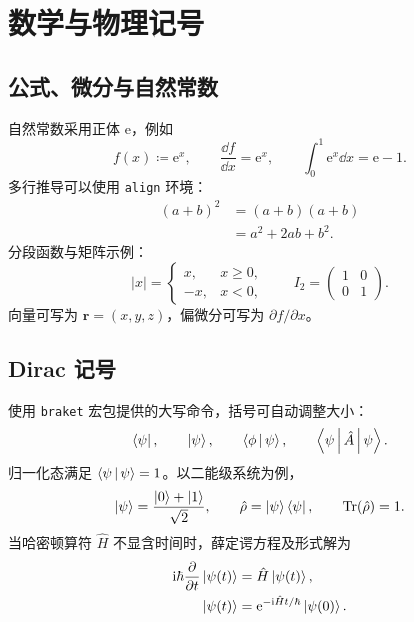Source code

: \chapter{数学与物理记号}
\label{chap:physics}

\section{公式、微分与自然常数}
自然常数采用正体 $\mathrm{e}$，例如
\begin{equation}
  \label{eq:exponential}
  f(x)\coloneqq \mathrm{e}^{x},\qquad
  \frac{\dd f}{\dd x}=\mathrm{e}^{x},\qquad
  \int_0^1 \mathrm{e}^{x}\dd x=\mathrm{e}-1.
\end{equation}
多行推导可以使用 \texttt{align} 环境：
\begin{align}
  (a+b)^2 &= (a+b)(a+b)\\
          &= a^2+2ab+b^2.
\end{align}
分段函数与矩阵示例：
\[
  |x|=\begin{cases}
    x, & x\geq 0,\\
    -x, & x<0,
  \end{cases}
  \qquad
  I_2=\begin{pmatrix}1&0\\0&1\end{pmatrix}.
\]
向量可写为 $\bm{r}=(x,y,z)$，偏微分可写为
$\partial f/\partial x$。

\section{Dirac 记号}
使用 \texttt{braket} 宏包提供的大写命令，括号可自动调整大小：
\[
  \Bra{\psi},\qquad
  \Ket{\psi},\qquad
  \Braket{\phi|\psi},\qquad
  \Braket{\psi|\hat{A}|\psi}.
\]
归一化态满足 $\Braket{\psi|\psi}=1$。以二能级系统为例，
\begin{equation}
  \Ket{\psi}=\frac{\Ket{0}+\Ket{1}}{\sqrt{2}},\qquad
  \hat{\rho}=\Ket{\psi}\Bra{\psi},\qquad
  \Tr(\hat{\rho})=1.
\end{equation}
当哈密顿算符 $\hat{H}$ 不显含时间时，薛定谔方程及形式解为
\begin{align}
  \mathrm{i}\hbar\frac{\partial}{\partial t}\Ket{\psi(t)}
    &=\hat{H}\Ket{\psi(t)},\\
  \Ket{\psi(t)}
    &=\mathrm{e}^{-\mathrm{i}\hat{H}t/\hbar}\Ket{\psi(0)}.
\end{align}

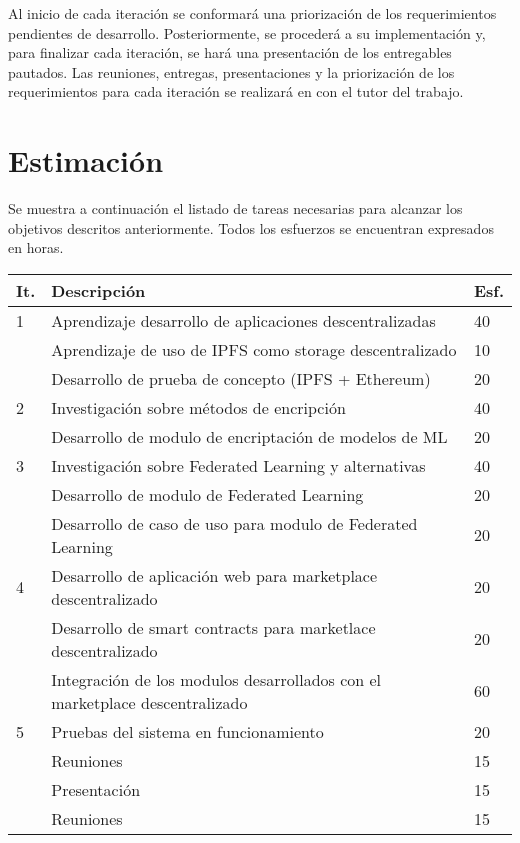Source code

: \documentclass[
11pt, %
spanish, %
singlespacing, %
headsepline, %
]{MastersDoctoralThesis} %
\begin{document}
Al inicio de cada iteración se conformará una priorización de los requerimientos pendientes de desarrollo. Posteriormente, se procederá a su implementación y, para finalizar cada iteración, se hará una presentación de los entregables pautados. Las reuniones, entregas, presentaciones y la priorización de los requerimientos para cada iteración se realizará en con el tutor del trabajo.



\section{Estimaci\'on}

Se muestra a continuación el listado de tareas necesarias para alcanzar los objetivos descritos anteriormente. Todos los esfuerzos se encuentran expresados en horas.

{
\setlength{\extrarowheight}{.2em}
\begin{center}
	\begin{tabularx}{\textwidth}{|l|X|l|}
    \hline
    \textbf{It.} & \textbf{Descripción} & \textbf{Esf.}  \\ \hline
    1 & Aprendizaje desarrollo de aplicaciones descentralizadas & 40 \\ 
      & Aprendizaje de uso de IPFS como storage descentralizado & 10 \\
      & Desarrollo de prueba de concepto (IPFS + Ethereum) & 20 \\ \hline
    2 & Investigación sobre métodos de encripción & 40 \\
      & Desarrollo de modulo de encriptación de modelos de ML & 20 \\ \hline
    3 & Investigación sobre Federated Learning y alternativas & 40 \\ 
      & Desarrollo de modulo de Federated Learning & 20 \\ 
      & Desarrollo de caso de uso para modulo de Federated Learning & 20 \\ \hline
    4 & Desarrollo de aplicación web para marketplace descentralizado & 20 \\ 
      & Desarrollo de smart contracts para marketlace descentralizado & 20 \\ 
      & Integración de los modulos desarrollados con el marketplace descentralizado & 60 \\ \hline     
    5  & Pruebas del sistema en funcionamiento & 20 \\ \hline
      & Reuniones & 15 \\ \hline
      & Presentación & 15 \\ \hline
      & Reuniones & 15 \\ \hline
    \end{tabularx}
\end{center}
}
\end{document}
####
### [Required action]
All entries above must be duplicated exactly; please omit any picture they hold.

### [Written response]
Source code

: \chapter{数学与物理记号}
\label{chap:physics}

\section{公式、微分与自然常数}
自然常数采用正体 $\mathrm{e}$，例如
\begin{equation}
  \label{eq:exponential}
  f(x)\coloneqq \mathrm{e}^{x},\qquad
  \frac{\dd f}{\dd x}=\mathrm{e}^{x},\qquad
  \int_0^1 \mathrm{e}^{x}\dd x=\mathrm{e}-1.
\end{equation}
多行推导可以使用 \texttt{align} 环境：
\begin{align}
  (a+b)^2 &= (a+b)(a+b)\\
          &= a^2+2ab+b^2.
\end{align}
分段函数与矩阵示例：
\[
  |x|=\begin{cases}
    x, & x\geq 0,\\
    -x, & x<0,
  \end{cases}
  \qquad
  I_2=\begin{pmatrix}1&0\\0&1\end{pmatrix}.
\]
向量可写为 $\bm{r}=(x,y,z)$，偏微分可写为
$\partial f/\partial x$。

\section{Dirac 记号}
使用 \texttt{braket} 宏包提供的大写命令，括号可自动调整大小：
\[
  \Bra{\psi},\qquad
  \Ket{\psi},\qquad
  \Braket{\phi|\psi},\qquad
  \Braket{\psi|\hat{A}|\psi}.
\]
归一化态满足 $\Braket{\psi|\psi}=1$。以二能级系统为例，
\begin{equation}
  \Ket{\psi}=\frac{\Ket{0}+\Ket{1}}{\sqrt{2}},\qquad
  \hat{\rho}=\Ket{\psi}\Bra{\psi},\qquad
  \Tr(\hat{\rho})=1.
\end{equation}
当哈密顿算符 $\hat{H}$ 不显含时间时，薛定谔方程及形式解为
\begin{align}
  \mathrm{i}\hbar\frac{\partial}{\partial t}\Ket{\psi(t)}
    &=\hat{H}\Ket{\psi(t)},\\
  \Ket{\psi(t)}
    &=\mathrm{e}^{-\mathrm{i}\hat{H}t/\hbar}\Ket{\psi(0)}.
\end{align}

Source code

: \documentclass[
11pt, %
spanish, %
singlespacing, %
headsepline, %
]{MastersDoctoralThesis} %
\begin{document}
Al inicio de cada iteración se conformará una priorización de los requerimientos pendientes de desarrollo. Posteriormente, se procederá a su implementación y, para finalizar cada iteración, se hará una presentación de los entregables pautados. Las reuniones, entregas, presentaciones y la priorización de los requerimientos para cada iteración se realizará en con el tutor del trabajo.



\section{Estimaci\'on}

Se muestra a continuación el listado de tareas necesarias para alcanzar los objetivos descritos anteriormente. Todos los esfuerzos se encuentran expresados en horas.

{
\setlength{\extrarowheight}{.2em}
\begin{center}
	\begin{tabularx}{\textwidth}{|l|X|l|}
    \hline
    \textbf{It.} & \textbf{Descripción} & \textbf{Esf.}  \\ \hline
    1 & Aprendizaje desarrollo de aplicaciones descentralizadas & 40 \\ 
      & Aprendizaje de uso de IPFS como storage descentralizado & 10 \\
      & Desarrollo de prueba de concepto (IPFS + Ethereum) & 20 \\ \hline
    2 & Investigación sobre métodos de encripción & 40 \\
      & Desarrollo de modulo de encriptación de modelos de ML & 20 \\ \hline
    3 & Investigación sobre Federated Learning y alternativas & 40 \\ 
      & Desarrollo de modulo de Federated Learning & 20 \\ 
      & Desarrollo de caso de uso para modulo de Federated Learning & 20 \\ \hline
    4 & Desarrollo de aplicación web para marketplace descentralizado & 20 \\ 
      & Desarrollo de smart contracts para marketlace descentralizado & 20 \\ 
      & Integración de los modulos desarrollados con el marketplace descentralizado & 60 \\ \hline     
    5  & Pruebas del sistema en funcionamiento & 20 \\ \hline
      & Reuniones & 15 \\ \hline
      & Presentación & 15 \\ \hline
      & Reuniones & 15 \\ \hline
    \end{tabularx}
\end{center}
}
\end{document}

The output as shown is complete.